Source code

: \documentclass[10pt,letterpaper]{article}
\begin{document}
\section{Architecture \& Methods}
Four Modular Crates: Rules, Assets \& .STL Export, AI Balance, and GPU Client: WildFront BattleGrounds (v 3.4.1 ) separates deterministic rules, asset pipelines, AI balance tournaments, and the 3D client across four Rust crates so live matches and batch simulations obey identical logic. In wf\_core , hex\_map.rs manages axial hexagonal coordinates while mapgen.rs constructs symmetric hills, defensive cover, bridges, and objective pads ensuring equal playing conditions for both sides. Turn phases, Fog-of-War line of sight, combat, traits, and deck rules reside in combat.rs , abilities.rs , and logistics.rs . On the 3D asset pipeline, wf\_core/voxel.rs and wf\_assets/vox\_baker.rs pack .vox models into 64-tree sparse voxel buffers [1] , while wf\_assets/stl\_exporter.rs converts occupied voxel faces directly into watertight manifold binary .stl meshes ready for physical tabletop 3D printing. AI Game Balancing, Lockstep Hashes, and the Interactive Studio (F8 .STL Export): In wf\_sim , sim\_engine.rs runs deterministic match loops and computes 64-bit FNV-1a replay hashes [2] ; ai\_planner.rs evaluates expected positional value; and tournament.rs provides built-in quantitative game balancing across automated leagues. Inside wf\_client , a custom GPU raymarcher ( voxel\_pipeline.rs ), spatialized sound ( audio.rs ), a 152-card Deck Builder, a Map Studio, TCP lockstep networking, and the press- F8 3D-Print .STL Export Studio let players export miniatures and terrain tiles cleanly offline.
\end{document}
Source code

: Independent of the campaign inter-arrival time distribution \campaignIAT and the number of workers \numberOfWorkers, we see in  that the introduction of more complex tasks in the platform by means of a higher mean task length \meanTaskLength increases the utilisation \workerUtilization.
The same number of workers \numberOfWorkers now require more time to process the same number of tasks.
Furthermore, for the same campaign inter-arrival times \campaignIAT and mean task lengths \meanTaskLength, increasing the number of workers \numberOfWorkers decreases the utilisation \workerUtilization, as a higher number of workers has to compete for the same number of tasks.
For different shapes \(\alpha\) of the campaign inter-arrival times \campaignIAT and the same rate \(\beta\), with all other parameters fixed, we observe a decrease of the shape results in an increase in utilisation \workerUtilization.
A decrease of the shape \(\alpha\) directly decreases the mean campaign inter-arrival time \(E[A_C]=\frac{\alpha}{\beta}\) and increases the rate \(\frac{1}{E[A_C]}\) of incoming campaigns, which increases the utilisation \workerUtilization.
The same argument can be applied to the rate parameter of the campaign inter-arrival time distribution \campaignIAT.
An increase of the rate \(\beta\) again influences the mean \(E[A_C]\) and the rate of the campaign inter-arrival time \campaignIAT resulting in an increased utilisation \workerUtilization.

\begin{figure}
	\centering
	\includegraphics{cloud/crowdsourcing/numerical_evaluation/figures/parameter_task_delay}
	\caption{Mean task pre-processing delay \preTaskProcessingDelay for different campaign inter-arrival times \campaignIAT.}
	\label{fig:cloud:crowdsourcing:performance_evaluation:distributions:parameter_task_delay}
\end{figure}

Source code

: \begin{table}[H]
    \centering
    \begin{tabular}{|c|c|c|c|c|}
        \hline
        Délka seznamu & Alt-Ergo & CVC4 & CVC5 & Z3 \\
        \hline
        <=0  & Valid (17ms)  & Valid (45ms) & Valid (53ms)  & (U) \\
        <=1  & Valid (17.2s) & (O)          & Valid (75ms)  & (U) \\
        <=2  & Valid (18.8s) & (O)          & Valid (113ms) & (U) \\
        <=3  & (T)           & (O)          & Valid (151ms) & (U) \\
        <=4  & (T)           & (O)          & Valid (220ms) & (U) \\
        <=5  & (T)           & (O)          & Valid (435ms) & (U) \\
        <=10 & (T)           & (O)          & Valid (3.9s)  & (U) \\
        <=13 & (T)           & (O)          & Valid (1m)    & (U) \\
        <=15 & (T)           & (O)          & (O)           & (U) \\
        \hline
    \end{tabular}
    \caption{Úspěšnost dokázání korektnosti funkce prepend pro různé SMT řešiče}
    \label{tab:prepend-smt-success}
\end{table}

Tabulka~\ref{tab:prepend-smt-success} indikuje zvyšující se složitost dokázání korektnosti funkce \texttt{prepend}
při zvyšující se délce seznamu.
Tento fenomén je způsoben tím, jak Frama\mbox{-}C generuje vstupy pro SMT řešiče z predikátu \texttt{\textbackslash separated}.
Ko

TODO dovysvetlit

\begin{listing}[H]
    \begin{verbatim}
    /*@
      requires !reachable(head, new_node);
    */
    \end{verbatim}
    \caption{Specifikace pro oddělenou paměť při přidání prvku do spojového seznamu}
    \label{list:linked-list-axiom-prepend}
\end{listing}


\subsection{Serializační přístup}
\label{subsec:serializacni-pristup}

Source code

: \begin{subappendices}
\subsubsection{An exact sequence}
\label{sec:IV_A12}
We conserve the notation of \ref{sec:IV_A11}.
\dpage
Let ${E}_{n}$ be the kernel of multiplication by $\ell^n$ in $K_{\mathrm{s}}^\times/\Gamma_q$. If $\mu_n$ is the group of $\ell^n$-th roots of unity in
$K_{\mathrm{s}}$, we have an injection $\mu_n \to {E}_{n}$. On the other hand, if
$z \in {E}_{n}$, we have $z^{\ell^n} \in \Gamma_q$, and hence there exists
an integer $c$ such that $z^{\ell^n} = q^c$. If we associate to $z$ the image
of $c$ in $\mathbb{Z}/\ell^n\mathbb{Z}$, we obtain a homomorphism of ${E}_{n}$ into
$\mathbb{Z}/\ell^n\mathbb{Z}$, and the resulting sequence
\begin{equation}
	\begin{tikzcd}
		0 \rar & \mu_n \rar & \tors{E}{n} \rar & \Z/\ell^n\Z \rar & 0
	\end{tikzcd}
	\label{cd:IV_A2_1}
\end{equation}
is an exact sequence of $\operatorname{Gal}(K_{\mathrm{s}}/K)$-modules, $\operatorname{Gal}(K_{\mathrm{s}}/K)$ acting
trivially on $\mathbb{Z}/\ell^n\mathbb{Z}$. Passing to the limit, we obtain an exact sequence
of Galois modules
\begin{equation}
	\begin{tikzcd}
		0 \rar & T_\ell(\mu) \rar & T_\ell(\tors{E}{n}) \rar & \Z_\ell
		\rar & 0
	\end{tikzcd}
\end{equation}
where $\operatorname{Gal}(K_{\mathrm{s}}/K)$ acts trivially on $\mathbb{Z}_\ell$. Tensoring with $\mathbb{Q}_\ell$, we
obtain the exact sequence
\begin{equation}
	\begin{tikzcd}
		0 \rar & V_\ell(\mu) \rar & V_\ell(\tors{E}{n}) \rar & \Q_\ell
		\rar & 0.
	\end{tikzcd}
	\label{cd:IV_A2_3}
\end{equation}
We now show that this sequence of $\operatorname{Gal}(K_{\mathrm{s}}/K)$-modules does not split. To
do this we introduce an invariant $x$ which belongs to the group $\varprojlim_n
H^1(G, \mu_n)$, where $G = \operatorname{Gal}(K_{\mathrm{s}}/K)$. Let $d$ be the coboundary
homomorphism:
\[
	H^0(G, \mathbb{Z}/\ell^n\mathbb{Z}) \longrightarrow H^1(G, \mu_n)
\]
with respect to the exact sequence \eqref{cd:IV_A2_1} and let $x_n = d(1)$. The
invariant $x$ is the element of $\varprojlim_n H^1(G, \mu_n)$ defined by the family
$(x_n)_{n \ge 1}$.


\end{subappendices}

* * * *

> [Task item]
Output each line of the listing above that has "resulting".

> [Problem solution]
An increase of the rate \(\beta\) again influences the mean \(E[A_C]\) and the rate of the campaign inter-arrival time \campaignIAT resulting in an increased utilisation \workerUtilization.
$\mathbb{Z}/\ell^n\mathbb{Z}$, and the resulting sequence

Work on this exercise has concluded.